WHAT THE TASK REQUIRES
In how many lines of the listing does the word "increase" appear? Reply with the number only.
>>
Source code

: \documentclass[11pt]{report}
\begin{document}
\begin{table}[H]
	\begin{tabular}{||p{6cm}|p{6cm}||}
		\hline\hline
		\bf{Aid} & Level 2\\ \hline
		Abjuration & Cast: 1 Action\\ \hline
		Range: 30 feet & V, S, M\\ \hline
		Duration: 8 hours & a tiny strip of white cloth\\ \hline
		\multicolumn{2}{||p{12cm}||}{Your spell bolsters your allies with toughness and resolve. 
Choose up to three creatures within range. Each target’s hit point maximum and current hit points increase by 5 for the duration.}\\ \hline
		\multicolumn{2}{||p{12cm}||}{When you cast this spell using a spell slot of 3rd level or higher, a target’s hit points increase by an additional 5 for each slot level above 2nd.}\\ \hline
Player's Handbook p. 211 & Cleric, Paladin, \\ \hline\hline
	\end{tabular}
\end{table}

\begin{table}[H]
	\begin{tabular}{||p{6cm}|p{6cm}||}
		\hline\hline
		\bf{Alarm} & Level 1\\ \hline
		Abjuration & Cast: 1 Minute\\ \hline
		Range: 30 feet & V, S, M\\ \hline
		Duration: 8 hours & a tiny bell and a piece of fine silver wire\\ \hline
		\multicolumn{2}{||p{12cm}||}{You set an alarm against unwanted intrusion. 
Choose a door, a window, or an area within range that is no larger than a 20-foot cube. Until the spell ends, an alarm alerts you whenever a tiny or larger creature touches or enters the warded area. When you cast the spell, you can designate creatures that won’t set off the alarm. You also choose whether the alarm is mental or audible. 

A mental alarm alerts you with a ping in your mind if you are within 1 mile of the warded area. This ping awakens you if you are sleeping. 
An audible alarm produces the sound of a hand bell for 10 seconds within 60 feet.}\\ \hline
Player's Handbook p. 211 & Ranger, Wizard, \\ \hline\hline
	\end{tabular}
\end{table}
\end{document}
<<
ANSWER TO THIS TASK
2